Saved data entries:
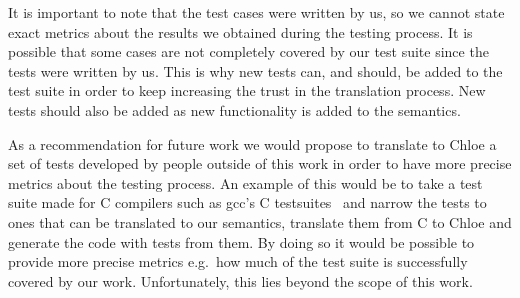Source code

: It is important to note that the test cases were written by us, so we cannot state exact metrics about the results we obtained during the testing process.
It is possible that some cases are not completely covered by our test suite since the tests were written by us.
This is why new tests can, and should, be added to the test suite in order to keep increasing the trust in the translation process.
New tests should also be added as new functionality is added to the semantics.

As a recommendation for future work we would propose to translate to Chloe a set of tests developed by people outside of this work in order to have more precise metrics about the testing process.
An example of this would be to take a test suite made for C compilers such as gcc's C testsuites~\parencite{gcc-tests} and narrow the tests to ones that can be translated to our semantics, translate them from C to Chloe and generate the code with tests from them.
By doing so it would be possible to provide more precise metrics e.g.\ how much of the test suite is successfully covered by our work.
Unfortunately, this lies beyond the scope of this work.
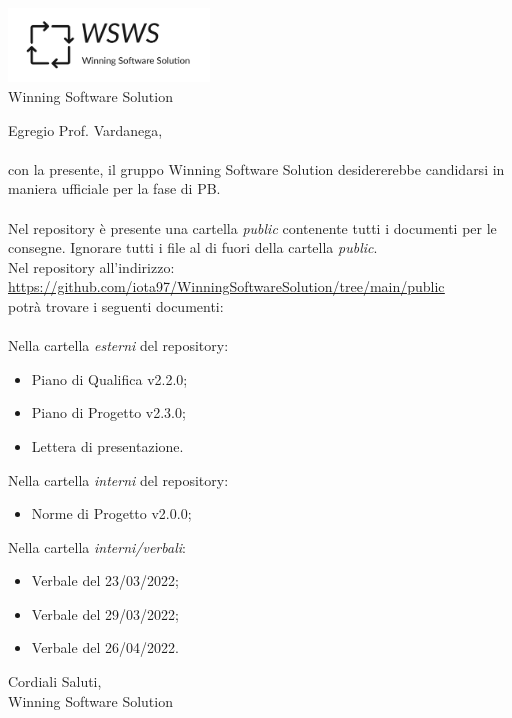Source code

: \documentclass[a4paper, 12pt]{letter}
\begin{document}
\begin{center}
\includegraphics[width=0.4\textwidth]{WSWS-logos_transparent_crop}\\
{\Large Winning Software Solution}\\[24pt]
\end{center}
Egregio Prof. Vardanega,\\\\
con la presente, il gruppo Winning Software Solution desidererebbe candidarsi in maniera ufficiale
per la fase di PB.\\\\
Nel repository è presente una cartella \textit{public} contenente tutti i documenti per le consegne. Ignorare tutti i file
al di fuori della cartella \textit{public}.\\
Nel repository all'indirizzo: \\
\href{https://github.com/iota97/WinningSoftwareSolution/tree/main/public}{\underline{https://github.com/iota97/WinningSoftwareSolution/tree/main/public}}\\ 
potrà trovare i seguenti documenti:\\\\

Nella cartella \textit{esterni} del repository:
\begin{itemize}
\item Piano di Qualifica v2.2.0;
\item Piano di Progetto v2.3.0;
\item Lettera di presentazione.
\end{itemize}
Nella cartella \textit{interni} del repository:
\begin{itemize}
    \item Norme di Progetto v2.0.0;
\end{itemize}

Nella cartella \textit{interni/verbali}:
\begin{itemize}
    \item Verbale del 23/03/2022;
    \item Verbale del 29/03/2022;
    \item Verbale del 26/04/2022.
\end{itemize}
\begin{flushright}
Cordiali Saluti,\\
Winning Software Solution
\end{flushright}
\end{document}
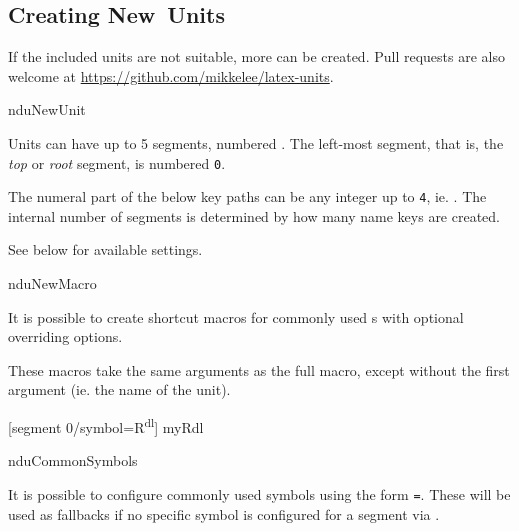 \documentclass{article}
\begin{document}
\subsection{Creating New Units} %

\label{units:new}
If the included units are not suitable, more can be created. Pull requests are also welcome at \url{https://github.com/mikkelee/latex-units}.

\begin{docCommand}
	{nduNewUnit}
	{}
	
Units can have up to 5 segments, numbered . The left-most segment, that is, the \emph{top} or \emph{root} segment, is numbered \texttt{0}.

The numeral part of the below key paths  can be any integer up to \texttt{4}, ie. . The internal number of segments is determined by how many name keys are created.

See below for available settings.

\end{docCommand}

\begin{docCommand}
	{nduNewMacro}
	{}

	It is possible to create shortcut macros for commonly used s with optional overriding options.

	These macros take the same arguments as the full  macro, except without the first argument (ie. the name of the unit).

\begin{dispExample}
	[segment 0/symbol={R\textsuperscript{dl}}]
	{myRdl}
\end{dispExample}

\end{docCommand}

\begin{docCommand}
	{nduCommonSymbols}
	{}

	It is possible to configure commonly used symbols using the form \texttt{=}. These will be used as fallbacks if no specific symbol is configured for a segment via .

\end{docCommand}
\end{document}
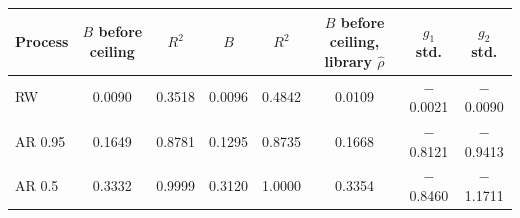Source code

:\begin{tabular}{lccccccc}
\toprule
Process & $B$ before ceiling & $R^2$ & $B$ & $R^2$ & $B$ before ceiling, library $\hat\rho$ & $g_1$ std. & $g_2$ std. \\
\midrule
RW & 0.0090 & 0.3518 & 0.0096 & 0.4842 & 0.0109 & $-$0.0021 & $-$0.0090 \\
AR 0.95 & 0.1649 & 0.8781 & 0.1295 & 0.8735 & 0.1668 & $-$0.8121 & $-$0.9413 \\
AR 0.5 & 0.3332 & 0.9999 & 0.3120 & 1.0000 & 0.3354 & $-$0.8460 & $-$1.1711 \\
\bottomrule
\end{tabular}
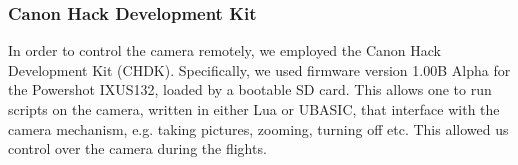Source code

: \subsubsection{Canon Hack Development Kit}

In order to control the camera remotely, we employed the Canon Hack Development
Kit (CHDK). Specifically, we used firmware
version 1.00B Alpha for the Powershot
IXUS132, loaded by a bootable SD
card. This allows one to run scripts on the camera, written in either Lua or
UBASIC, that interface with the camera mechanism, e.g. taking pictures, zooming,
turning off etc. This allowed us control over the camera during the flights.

→ YOUR INSTRUCTIONS: Please retype, without any change, the line containing "version 1.00B Alpha for the Powershot" and every line after it to the end of the entries above, and only those.

→ SOLUTION TO THIS TASK:
version 1.00B Alpha for the Powershot
IXUS132, loaded by a bootable SD
card. This allows one to run scripts on the camera, written in either Lua or
UBASIC, that interface with the camera mechanism, e.g. taking pictures, zooming,
turning off etc. This allowed us control over the camera during the flights.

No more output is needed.